Figure 2. Circular RNA apparent size changes with electrophoresis conditions.

Figure 2.

(A) Circular RNA migration on E-Gel EX systems using sample buffer containing formamide only. Circular RNA migrates slower than precursor RNA when run on E-Gel EX 2% gels using program “EX1–2%” for 10 minutes at room temperature. Extending electrophoresis duration to 18 minutes enhances separation of circular and linear splicing reaction species and maintains the same migration pattern as 10 minutes. Gel artifacts are visible as bubbles in the gel, increasing in severity with longer electrophoresis. RNA species are labeled on the right.

(B) Circular RNA migration can overlap precursor RNA when using commercially available sample buffer. Circular RNA was denatured in GLB II sample buffer and electrophoresis performed as in (A). The circular RNA band is clearly separated from the precursor band after 13 minutes of electrophoresis, however overlaps the precursor after 18 minutes. The mass of RNA loaded into the gel does not affect this migration pattern. L, Ladder; R, Circularized RNA not treated with RNaseR.

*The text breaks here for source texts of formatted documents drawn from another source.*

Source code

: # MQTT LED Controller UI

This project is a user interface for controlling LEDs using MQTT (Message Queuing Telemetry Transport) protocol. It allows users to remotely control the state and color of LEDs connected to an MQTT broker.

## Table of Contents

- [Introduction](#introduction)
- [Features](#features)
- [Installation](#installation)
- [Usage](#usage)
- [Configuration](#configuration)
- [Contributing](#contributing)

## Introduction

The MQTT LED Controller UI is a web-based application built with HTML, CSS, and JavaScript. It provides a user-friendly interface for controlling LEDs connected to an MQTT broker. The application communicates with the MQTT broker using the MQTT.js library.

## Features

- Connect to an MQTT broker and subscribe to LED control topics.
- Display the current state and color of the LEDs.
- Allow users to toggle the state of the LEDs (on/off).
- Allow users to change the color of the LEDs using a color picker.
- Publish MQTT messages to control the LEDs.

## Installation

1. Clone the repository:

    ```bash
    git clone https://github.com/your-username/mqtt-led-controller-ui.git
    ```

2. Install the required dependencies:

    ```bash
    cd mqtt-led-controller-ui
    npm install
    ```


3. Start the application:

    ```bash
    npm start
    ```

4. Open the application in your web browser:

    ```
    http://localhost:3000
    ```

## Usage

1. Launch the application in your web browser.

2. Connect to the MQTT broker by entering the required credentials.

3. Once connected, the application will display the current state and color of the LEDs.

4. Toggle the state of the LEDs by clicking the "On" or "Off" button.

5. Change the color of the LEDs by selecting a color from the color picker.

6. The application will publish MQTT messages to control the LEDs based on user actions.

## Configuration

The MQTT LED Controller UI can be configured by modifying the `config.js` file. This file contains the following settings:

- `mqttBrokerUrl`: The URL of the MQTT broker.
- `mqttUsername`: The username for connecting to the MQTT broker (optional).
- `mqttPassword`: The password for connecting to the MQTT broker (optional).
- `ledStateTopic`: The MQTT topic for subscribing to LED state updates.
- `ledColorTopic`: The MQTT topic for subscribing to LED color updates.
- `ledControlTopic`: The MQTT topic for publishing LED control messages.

(C) Changes in circular RNA apparent size is specific to the E-Gel EX system. Top panels: E-Gel EX; bottom panels: non-EX E-Gel. RNaseR treated circularized RNA samples were denatured in GLB II buffer and subjected to the same electrophoresis conditions as in (A). Time points are indicated above gels. Circular RNA migration relative to the 2000nt RNA marker is shown by colored arrowheads (red: above 2000nt marker, yellow: with 2000nt marker, green: below 2000nt marker).